New interview of Taylor Schilling and Natasha Lyonne with AMNY

From AMNY

The fifth season of “Orange Is the New Black” can’t avoid getting political, even if it’s not entirely the intent, actresses Taylor Schilling and Natasha Lyonne said on May 9 at the Essex House in Manhattan.

As the Litchfield inmates riot following Poussey’s death, one can’t help but notice the real-life political parallels in a nation where many have been resisting the Trump administration since its inception.

“OITNB” has never been a show to shy away from incorporating current-day cultural movements — women’s equality, police brutality, Black Lives Matter — into its plotline, but according to Schilling (Piper Chapman), the goal isn’t to make a political statement, per se.

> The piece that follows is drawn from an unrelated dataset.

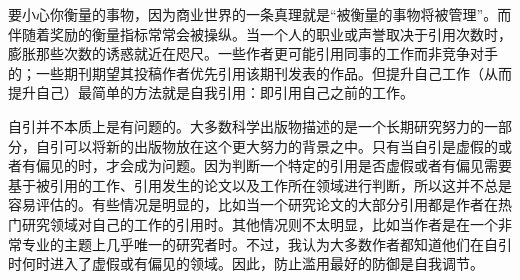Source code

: 要小心你衡量的事物，因为商业世界的一条真理就是“被衡量的事物将被管理”。而伴随着奖励的衡量指标常常会被操纵。当一个人的职业或声誉取决于引用次数时，膨胀那些次数的诱惑就近在咫尺。一些作者更可能引用同事的工作而非竞争对手的；一些期刊期望其投稿作者优先引用该期刊发表的作品。但提升自己工作（从而提升自己）最简单的方法就是自我引用：即引用自己之前的工作。

自引并不本质上是有问题的。大多数科学出版物描述的是一个长期研究努力的一部分，自引可以将新的出版物放在这个更大努力的背景之中。只有当自引是虚假的或者有偏见的时，才会成为问题。因为判断一个特定的引用是否虚假或者有偏见需要基于被引用的工作、引用发生的论文以及工作所在领域进行判断，所以这并不总是容易评估的。有些情况是明显的，比如当一个研究论文的大部分引用都是作者在热门研究领域对自己的工作的引用时。其他情况则不太明显，比如当作者是在一个非常专业的主题上几乎唯一的研究者时。不过，我认为大多数作者都知道他们在自引时何时进入了虚假或有偏见的领域。因此，防止滥用最好的防御是自我调节。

The show is “inherently political,” but creator Jenji Kohan chooses to call herself a storyteller rather than an activist, Schilling said.

No matter the writer’s intent, viewers will be able to find character struggles relatable somewhere within the new season’s story.

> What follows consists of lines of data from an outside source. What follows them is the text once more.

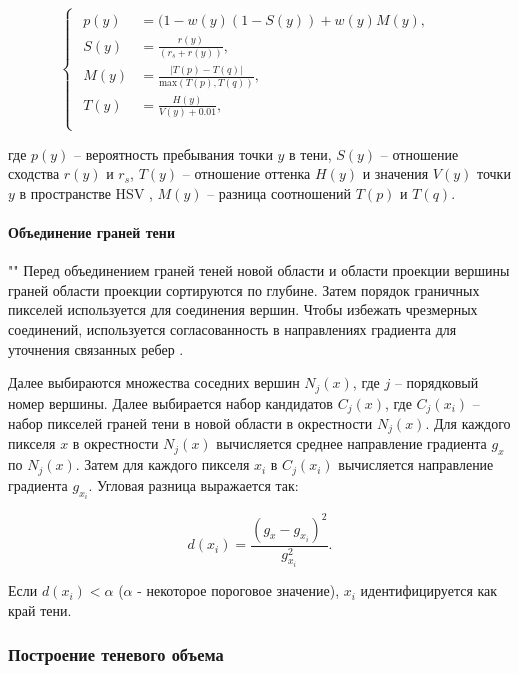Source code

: \begin{equation}
	\begin{cases}
		\begin{aligned}
			p(y) &= (1 - w(y)(1 - S(y)) + w(y)M(y), &&\\
			S(y) &= \frac{r(y)}{(r_s + r(y))}, &&\\
			M(y) &= \frac{|T(p) - T(q)|}{\text{max}(T(p), T(q))}, &&\\
			T(y) &= \frac{H(y)}{V(y) + 0.01}, &&\\
		\end{aligned}
	\end{cases}
\end{equation}

где $p(y)$ -- вероятность пребывания точки $y$ в тени, $S(y)$ -- отношение сходства $r(y)$ и $r_s$, $T(y)$ -- отношение оттенка $H(y)$ и значения $V(y)$ точки $y$ в пространстве HSV \cite{cheng2001color}, $M(y)$ -- разница соотношений $T(p)$ и $T(q)$.

\paragraph*{Объединение граней тени} 
""\newline\indent
Перед объединением граней теней новой области и области проекции вершины граней области проекции сортируются по глубине. Затем порядок граничных пикселей используется для соединения вершин. Чтобы избежать чрезмерных соединений, используется согласованность в направлениях градиента для уточнения связанных ребер \cite{wei2019simulating}.

Далее выбираются множества соседних вершин $N_j(x)$, где $j$ -- порядковый номер вершины. Далее выбирается набор кандидатов $C_j(x)$, где $C_j(x_i)$ -- набор пикселей граней тени в новой области в окрестности $N_j(x)$. Для каждого пикселя $x$ в окрестности $N_j(x)$ вычисляется среднее направление градиента $g_x$ по $N_j(x)$. Затем для каждого пикселя $x_i$ в $C_j(x_i)$ вычисляется направление градиента $g_{x_i}$. Угловая разница выражается так:

\begin{equation}
	d(x_i) = \frac{(g_x - g_{x_i}) ^ 2}{g_{x_i} ^ 2}.
\end{equation}

Если $d(x_i) < \alpha$ ($\alpha$ - некоторое пороговое значение), $x_i$ идентифицируется как край тени.

\subsubsection*{Построение теневого объема}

“[The] deeper you dive into the personal, and the more rigorous you are honestly telling someone’s story, the more universal it becomes and then that becomes a political act because you have people seeing seeing themselves in people they once viewed as ‘other,’” Schilling said. “That is radically political.”

The fifth season lets viewers see exactly how each of the inmates choose to cope during dire circumstances within the prison.

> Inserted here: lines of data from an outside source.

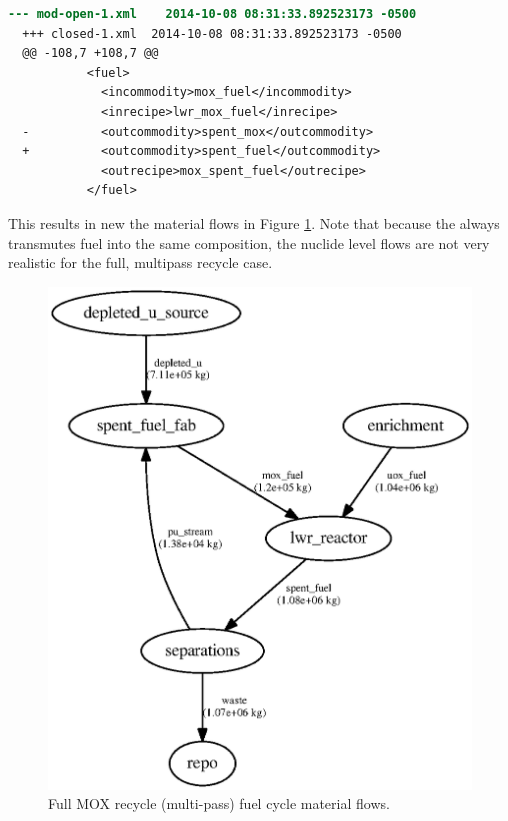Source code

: \begin{lstlisting}[language=diff]
  --- mod-open-1.xml	2014-10-08 08:31:33.892523173 -0500
  +++ closed-1.xml	2014-10-08 08:31:33.892523173 -0500
  @@ -108,7 +108,7 @@
           <fuel>         
             <incommodity>mox_fuel</incommodity>
             <inrecipe>lwr_mox_fuel</inrecipe>
  -          <outcommodity>spent_mox</outcommodity>
  +          <outcommodity>spent_fuel</outcommodity>
             <outrecipe>mox_spent_fuel</outrecipe>
           </fuel>
\end{lstlisting}

This results in new the material flows in Figure \ref{fig:flow-closed}. Note
that because the  always transmutes fuel into the same
composition, the nuclide level flows are not very realistic for the full, multipass
recycle case.

\begin{figure}[!]
\label{fig:flow-closed}
\caption{Full MOX recycle (multi-pass) fuel cycle material flows.}
\begin{center}
\includegraphics{./images/flow-closed-1.eps}
\end{center}
\end{figure}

“It’s so compressed. It’s just these three days, it’s like racking up the intensity to 11. It’s maximum stakes, constantly,” Lyonne, who plays Nicky Nichols, said. “So, I think that for us, it was an intense and just a wild ride. Still, though, we shot it over six months, so I imagine that for viewers it’s going to be even that much more intense.”

The new season is crucial for everyone, not only for the characters closest to Poussey.

“[OITNB] is telling a story as truthfully and as close to the bone, to get into the marrow. Hopefully, that’s what great art does; it sparks a conversation, because everyone can see themselves in it,” Schilling said.